Exercise inputs>

'''

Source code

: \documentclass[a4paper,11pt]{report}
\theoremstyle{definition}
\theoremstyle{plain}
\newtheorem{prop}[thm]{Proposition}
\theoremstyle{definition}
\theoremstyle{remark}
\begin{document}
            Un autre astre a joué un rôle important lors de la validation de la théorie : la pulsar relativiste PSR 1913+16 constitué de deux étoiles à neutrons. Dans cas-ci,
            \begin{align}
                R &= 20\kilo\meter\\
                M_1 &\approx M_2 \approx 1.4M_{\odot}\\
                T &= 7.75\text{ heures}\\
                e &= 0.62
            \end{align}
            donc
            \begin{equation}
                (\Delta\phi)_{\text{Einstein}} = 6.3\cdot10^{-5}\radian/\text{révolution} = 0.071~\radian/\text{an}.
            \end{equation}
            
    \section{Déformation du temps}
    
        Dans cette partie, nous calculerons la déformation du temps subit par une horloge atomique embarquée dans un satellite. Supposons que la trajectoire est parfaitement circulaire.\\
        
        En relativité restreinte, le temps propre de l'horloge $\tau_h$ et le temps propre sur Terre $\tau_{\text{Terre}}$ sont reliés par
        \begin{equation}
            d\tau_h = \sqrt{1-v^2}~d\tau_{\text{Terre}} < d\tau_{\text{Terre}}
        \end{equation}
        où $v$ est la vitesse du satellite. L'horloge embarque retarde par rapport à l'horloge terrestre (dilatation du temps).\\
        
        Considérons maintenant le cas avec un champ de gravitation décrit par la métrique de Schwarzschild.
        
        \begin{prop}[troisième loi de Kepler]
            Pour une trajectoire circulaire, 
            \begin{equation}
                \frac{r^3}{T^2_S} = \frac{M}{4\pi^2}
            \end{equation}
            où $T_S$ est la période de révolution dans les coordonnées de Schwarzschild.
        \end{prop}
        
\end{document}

'''

Directions> Return the listing above word for word.

Response>
Source code

: \documentclass[a4paper,11pt]{report}
\theoremstyle{definition}
\theoremstyle{plain}
\newtheorem{prop}[thm]{Proposition}
\theoremstyle{definition}
\theoremstyle{remark}
\begin{document}
            Un autre astre a joué un rôle important lors de la validation de la théorie : la pulsar relativiste PSR 1913+16 constitué de deux étoiles à neutrons. Dans cas-ci,
            \begin{align}
                R &= 20\kilo\meter\\
                M_1 &\approx M_2 \approx 1.4M_{\odot}\\
                T &= 7.75\text{ heures}\\
                e &= 0.62
            \end{align}
            donc
            \begin{equation}
                (\Delta\phi)_{\text{Einstein}} = 6.3\cdot10^{-5}\radian/\text{révolution} = 0.071~\radian/\text{an}.
            \end{equation}
            
    \section{Déformation du temps}
    
        Dans cette partie, nous calculerons la déformation du temps subit par une horloge atomique embarquée dans un satellite. Supposons que la trajectoire est parfaitement circulaire.\\
        
        En relativité restreinte, le temps propre de l'horloge $\tau_h$ et le temps propre sur Terre $\tau_{\text{Terre}}$ sont reliés par
        \begin{equation}
            d\tau_h = \sqrt{1-v^2}~d\tau_{\text{Terre}} < d\tau_{\text{Terre}}
        \end{equation}
        où $v$ est la vitesse du satellite. L'horloge embarque retarde par rapport à l'horloge terrestre (dilatation du temps).\\
        
        Considérons maintenant le cas avec un champ de gravitation décrit par la métrique de Schwarzschild.
        
        \begin{prop}[troisième loi de Kepler]
            Pour une trajectoire circulaire, 
            \begin{equation}
                \frac{r^3}{T^2_S} = \frac{M}{4\pi^2}
            \end{equation}
            où $T_S$ est la période de révolution dans les coordonnées de Schwarzschild.
        \end{prop}
        
\end{document}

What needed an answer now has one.